▸ **WORK TO BE COMPLETED**: Every record below is to be repeated exactly, with the pictures left out.

· · · · · · ·

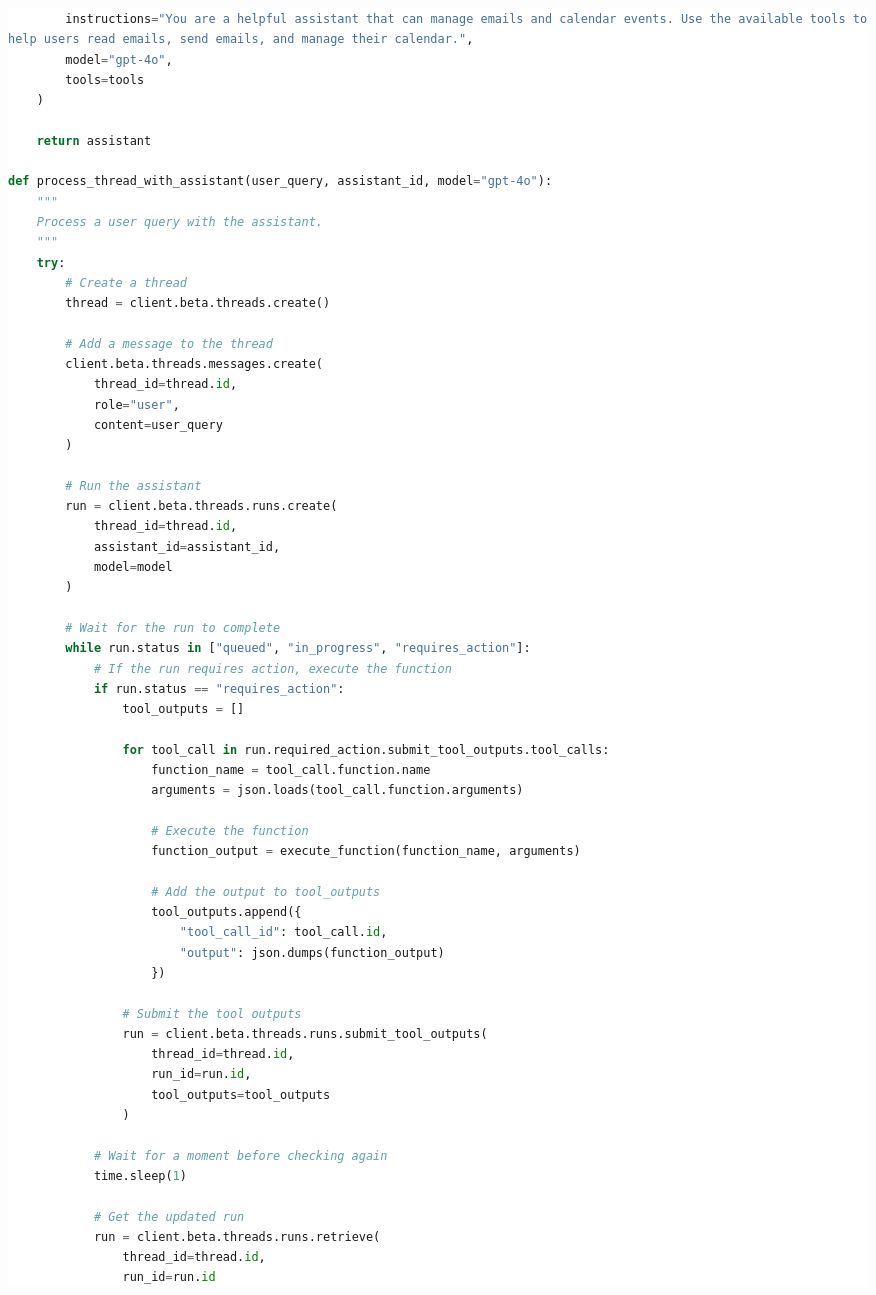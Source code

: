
 ```python
        instructions="You are a helpful assistant that can manage emails and calendar events. Use the available tools to help users read emails, send emails, and manage their calendar.",
        model="gpt-4o",
        tools=tools
    )
    
    return assistant

def process_thread_with_assistant(user_query, assistant_id, model="gpt-4o"):
    """
    Process a user query with the assistant.
    """
    try:
        # Create a thread
        thread = client.beta.threads.create()
        
        # Add a message to the thread
        client.beta.threads.messages.create(
            thread_id=thread.id,
            role="user",
            content=user_query
        )
        
        # Run the assistant
        run = client.beta.threads.runs.create(
            thread_id=thread.id,
            assistant_id=assistant_id,
            model=model
        )
        
        # Wait for the run to complete
        while run.status in ["queued", "in_progress", "requires_action"]:
            # If the run requires action, execute the function
            if run.status == "requires_action":
                tool_outputs = []
                
                for tool_call in run.required_action.submit_tool_outputs.tool_calls:
                    function_name = tool_call.function.name
                    arguments = json.loads(tool_call.function.arguments)
                    
                    # Execute the function
                    function_output = execute_function(function_name, arguments)
                    
                    # Add the output to tool_outputs
                    tool_outputs.append({
                        "tool_call_id": tool_call.id,
                        "output": json.dumps(function_output)
                    })
                
                # Submit the tool outputs
                run = client.beta.threads.runs.submit_tool_outputs(
                    thread_id=thread.id,
                    run_id=run.id,
                    tool_outputs=tool_outputs
                )
            
            # Wait for a moment before checking again
            time.sleep(1)
            
            # Get the updated run
            run = client.beta.threads.runs.retrieve(
                thread_id=thread.id,
                run_id=run.id
```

· · · · · · ·

▸ **SOLUTION TO THE PROBLEM**:
Source code

:
 ```python
        instructions="You are a helpful assistant that can manage emails and calendar events. Use the available tools to help users read emails, send emails, and manage their calendar.",
        model="gpt-4o",
        tools=tools
    )
    
    return assistant

def process_thread_with_assistant(user_query, assistant_id, model="gpt-4o"):
    """
    Process a user query with the assistant.
    """
    try:
        # Create a thread
        thread = client.beta.threads.create()
        
        # Add a message to the thread
        client.beta.threads.messages.create(
            thread_id=thread.id,
            role="user",
            content=user_query
        )
        
        # Run the assistant
        run = client.beta.threads.runs.create(
            thread_id=thread.id,
            assistant_id=assistant_id,
            model=model
        )
        
        # Wait for the run to complete
        while run.status in ["queued", "in_progress", "requires_action"]:
            # If the run requires action, execute the function
            if run.status == "requires_action":
                tool_outputs = []
                
                for tool_call in run.required_action.submit_tool_outputs.tool_calls:
                    function_name = tool_call.function.name
                    arguments = json.loads(tool_call.function.arguments)
                    
                    # Execute the function
                    function_output = execute_function(function_name, arguments)
                    
                    # Add the output to tool_outputs
                    tool_outputs.append({
                        "tool_call_id": tool_call.id,
                        "output": json.dumps(function_output)
                    })
                
                # Submit the tool outputs
                run = client.beta.threads.runs.submit_tool_outputs(
                    thread_id=thread.id,
                    run_id=run.id,
                    tool_outputs=tool_outputs
                )
            
            # Wait for a moment before checking again
            time.sleep(1)
            
            # Get the updated run
            run = client.beta.threads.runs.retrieve(
                thread_id=thread.id,
                run_id=run.id
```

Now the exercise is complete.